Run ‘evoke configure follower’ to configure this machine.
Thinking it could be any network related issue, I have checked from the pods if I can reach the master’s required ports:
netcat -v $ConjurMasterAddress 443
Connection to $ConjurMasterAddress 443 port [tcp/https] succeeded!
^C
netcat -v $ConjurMasterAddress 5432
Connection to $ConjurMasterAddress 5432 port [tcp/postgresql] succeeded!
^C
netcat -v conjurmaster.dtt-iam.xyz 1999
Connection to $ConjurMasterAddress 1999 port [tcp/*] succeeded!
^C
I have intentionally blocked the 5432 port in a security group rule, for example, and the configure follower command at least timed out, but now the command just hangs for hours with no response.
Is there any debug/trace log I can enable or check ? The pods/journal logs only don’t show anything useful so far.
After a very long time (more likely TCP timeout it finally failed):
psql: server closed the connection unexpectedly
This probably means the server terminated abnormally
before or while processing the request.
Still looking for postgres log to understand the cause of the issue, but no progress so far on where exactly the “evoke configure follower” command is hanging.

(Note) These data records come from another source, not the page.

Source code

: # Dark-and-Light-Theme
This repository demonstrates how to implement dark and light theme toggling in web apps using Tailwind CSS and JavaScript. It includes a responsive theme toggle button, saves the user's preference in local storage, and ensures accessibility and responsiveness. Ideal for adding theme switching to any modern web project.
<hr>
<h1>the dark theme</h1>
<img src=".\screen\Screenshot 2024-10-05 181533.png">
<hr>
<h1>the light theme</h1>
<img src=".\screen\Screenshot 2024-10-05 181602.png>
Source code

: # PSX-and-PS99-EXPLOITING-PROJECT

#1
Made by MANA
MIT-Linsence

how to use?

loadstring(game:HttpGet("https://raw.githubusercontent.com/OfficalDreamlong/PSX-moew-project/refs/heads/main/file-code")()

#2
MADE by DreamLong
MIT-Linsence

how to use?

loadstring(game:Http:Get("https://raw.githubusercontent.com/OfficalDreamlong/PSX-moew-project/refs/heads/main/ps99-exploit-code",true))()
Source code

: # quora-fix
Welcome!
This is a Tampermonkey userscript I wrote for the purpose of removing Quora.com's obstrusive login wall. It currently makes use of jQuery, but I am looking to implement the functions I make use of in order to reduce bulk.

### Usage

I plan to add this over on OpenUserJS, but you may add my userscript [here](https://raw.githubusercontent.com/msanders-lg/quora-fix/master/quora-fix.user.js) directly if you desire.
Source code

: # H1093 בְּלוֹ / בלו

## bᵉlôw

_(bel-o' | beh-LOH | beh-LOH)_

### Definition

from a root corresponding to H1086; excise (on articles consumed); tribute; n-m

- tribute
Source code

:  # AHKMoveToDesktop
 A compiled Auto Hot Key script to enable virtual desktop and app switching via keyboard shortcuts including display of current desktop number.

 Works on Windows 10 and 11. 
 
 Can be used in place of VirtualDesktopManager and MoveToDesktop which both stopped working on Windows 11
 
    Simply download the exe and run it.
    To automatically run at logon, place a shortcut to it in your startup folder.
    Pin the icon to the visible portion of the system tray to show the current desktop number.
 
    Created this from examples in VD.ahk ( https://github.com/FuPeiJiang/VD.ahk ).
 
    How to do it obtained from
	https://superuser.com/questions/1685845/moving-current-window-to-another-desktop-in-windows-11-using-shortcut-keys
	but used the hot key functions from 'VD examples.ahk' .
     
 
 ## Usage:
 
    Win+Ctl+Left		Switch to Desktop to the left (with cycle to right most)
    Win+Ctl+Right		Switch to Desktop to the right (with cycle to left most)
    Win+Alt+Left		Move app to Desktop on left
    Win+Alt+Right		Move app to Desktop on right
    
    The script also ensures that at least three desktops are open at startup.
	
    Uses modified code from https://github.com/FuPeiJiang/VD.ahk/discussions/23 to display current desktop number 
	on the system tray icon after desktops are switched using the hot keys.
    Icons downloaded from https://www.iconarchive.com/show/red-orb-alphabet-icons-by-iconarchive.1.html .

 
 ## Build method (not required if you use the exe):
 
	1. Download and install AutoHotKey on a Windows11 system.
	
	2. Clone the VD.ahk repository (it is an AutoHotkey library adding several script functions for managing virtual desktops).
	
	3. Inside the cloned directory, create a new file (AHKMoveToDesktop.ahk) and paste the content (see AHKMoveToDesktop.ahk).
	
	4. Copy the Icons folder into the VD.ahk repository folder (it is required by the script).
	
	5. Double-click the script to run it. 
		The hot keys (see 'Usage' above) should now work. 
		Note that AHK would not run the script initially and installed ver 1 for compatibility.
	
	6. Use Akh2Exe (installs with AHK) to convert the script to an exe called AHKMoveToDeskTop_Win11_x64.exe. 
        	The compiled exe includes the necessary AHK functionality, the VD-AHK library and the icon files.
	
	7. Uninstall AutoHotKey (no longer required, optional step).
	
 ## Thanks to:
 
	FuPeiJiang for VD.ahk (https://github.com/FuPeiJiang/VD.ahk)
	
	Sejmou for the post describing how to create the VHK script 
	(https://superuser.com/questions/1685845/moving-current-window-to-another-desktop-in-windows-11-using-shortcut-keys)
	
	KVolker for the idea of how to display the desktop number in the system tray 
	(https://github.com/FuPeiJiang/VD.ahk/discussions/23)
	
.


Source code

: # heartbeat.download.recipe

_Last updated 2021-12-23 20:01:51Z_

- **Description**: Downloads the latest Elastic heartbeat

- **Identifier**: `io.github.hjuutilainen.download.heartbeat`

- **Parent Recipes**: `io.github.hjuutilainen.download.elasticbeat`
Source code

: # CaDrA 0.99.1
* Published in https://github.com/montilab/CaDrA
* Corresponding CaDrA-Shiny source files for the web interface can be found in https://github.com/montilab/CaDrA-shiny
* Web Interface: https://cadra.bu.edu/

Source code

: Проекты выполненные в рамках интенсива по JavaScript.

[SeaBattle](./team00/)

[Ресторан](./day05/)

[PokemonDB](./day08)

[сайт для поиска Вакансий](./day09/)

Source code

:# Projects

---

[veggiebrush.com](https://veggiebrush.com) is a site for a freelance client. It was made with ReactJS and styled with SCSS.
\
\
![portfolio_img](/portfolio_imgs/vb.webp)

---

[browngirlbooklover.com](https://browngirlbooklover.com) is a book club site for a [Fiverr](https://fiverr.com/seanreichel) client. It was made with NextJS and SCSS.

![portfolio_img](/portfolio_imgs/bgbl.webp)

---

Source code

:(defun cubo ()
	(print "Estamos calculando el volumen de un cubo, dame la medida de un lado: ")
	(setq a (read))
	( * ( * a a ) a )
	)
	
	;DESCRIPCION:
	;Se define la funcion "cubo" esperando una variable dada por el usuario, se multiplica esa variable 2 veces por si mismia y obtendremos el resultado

The follower container doesn’t have enough resources assigned to it. In OCP environments, I’ve found that most have a default policy defined at the cluster level that define resource limits of ~500mCPU and 256mb of memory or something like that. This isn’t enough for the follower’s PG database to start up. The server closed connection unexpectedly is just a side effect of PG slowly trying to replicate the database with no memory or CPU to help it along and the connection finally getting interrupted by something. I’d recommend upping your resource limits for the pod so that each follower container gets 2 full CPU and 4GB of memory. I typically deploy a pod with 4 cores and 8GB of memory available so I can deploy a pair of followers. Obviously, if you expect to need more followers, increase the amount of memory/CPU available to the pod accordingly.
I am now able to see some replication processes running in the container, but the evoke configure processes are not finishing, so the readiness probe is still failing in port 443.
I wasn’t, unfortunately, able to fix this one yet. I have commented some unnecessary steps like pushing the docker image again, etc and I am able to run the “start” script from https://github.com/cyberark/kubernetes-conjur-deploy, the pod stays running fine but without completing the “evoke configure follower”. Will hopefully find some time to troubleshoot again, but any inputs are welcome
Thanks for checking out. Unfortunately no, there isn’t much debug/trace logs I could find that would assist on making progress with the troubleshooting.
Hi @hbindra, sorry for the delay. No, unfortunately I was not able to determine the solution and stopped working on it. Curious to know if anyone else faced a similar issue and how they resolved.